Chaos and high drama swirled about the Western Cape ANC's provincial elective conference at the Cape Peninsula University of Technology at the weekend. After initially storming out, leader Marius Fransman was urged to stand unopposed for re-election. Changes to four top provincial executive committee leadership positions are viewed as a victory for the “forces of renewal” in the region who have been quietly garnering support. The biggest surprise at the weekend was the ousting of divisive provincial secretary Songezo Mjongile by local government specialist Faiez Jacobs. By MARIANNE THAMM.

One of the least helpful but certainly most entertaining responses to the change in ANC leadership in the Western Cape at the weekend was by serial political shapeshifter Badih Chabaan – once of the Africa Muslim Party and currently of the utterly marginal National People’s Party. Commenting on a photograph of the top five newly-elected regional leaders posted on Facebook, Chabaan proposed a tantalising wager: “If newly-elected PEC gets more than 33 % in next year’s elections I will chop off my cock in public in Adderley Street on a busy Saturday morning”.

It’s a pity the ANC in the region is unlikely to garner that much support in the short period of time leading up to the 2016 local elections as it would have been so worth it to watch Chabaan make good on his bet. Perhaps it might motivate the party. However, the surprise change of leadership in the Western Cape at the weekend does suggest that months of quiet canvassing and behind-the-scenes slog work by a so-called splinter in the party – the Unity in Diversity group (UID) – and who sought organisational renewal, has paid off. UID has been lobbying far and wide to rid the party of “power hungry elites, preoccupied with slate politics” and to return power to the party’s branches.

Things did not get off to a good start at the weekend when the Western Cape ANC could not find sponsors to pay for the desired venue for the provincial elective conference, the Cape Town International Conference Centre. After an eight hour delay the party’s eighth elective conference finally kicked off at the Cape Peninsula University of Technology, where it was clear from the start that the 600 delegates were going to vote for change. At some point on Saturday night Fransman stormed out of the venue and threatened to withdraw from the race. It was left to General Noose Zolile of the MK Veterans League to convince him to return.

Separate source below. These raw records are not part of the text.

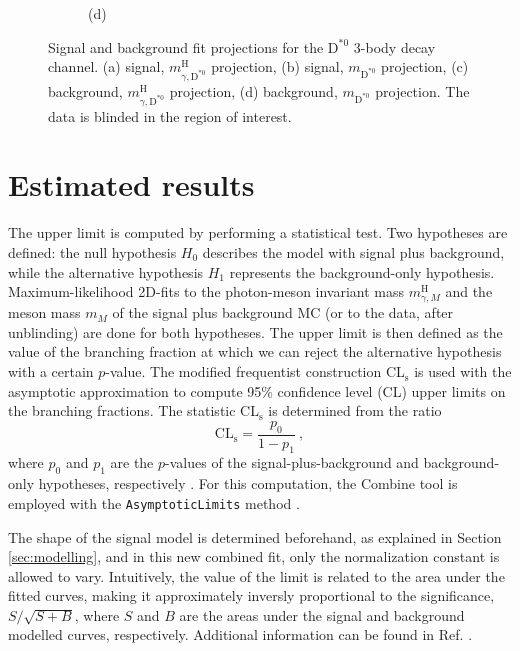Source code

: \begin{figure}[!ht]
\begin{subfigure}[t]{0.50\mylength}
        \vspace*{-0.2cm}
        \caption{\footnotesize (d)}
    \end{subfigure}%
\caption{Signal and background fit projections for the $\text{D}^{*0}$ 3-body decay channel. (a) signal, $m^{\text{H}}_{\gamma, \text{D}^{*0}}$ projection, (b) signal, $m_{\text{D}^{*0}}$ projection, (c) background, $m^{\text{H}}_{\gamma, \text{D}^{*0}}$ projection, (d) background, $m_{\text{D}^{*0}}$ projection. The data is blinded in the region of interest.}
\label{fig:sig_bkg_modelling_d0star_3body}
    \vspace*{-0.0cm}
\end{figure}

\section{Estimated results}\label{sec:results}

The upper limit is computed by performing a statistical test. Two hypotheses are defined: the null hypothesis $H_0$ describes the model with signal plus background, while the alternative hypothesis $H_1$ represents the background-only hypothesis. Maximum-likelihood 2D-fits to the photon-meson invariant mass $m^{\text{H}}_{\gamma, M}$ and the meson mass $m_{M}$ of the signal plus background MC (or to the data, after unblinding) are done for both hypotheses. The upper limit is then defined as the value of the branching fraction at which we can reject the alternative hypothesis with a certain $p$-value. The modified frequentist construction CL$_\text{s}$ \cite{Read:2002hq, Junk:1999kv} is used with the asymptotic approximation \cite{Cowan:2010js} to compute 95\% confidence level (CL) upper limits on the branching fractions. The statistic CL$_\text{s}$ is determined from the ratio
\begin{equation*}
    \text{CL}_{\text{s}} = \frac{p_0}{1-p_1}\ ,
\end{equation*}
where $p_0$ and $p_1$ are the $p$-values of the signal-plus-background and background-only hypotheses, respectively \cite{PDG}. For this computation, the Combine tool is employed with the \verb+AsymptoticLimits+ method \cite{CMS:Combine}.

The shape of the signal model is determined beforehand, as explained in Section \ref{sec:modelling}, and in this new combined fit, only the normalization constant is allowed to vary. Intuitively, the value of the limit is related to the area under the fitted curves, making it approximately inversly proportional to the significance, $S/\sqrt{S+B}$, where $S$ and $B$ are the areas under the signal and background modelled curves, respectively. Additional information can be found in Ref. \cite{Cowan:2010js}.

Fransman and Mjongile were elected to provincial leadership positions in 2011 after a bitter struggle between former Western Cape Premier Ebrahim Rasool and then secretary Mcebisi Skwatsha. At the time Skwatsha refused to stand for nomination claiming that proceedings had been “fraudulent”. The top four positions were unopposed at the time.

At the weekend controversial provincial secretary, Mjongile, was ousted by veteran ANC/SACP activist Faiez Jacobs, who won 338 of a total of 600 votes. Ses’khona People’s Movement leader Andile Lili was vying for the position with Jacobs but withdrew in order not to split the vote. The gesture by Lili and Ses’khona is a vote of confidence in Jacobs, who was one of the local leaders able to heal the rift between the local ANC and the movement and which had soured and turned violent with Mjongile in the saddle.

A measure of the support and respect Jacobs enjoys is perhaps encapsulated by comments from some delegates who reportedly sprinted around the campus shouting “Our guy has won, change is here. Our votes are not for sale” after the result had been announced.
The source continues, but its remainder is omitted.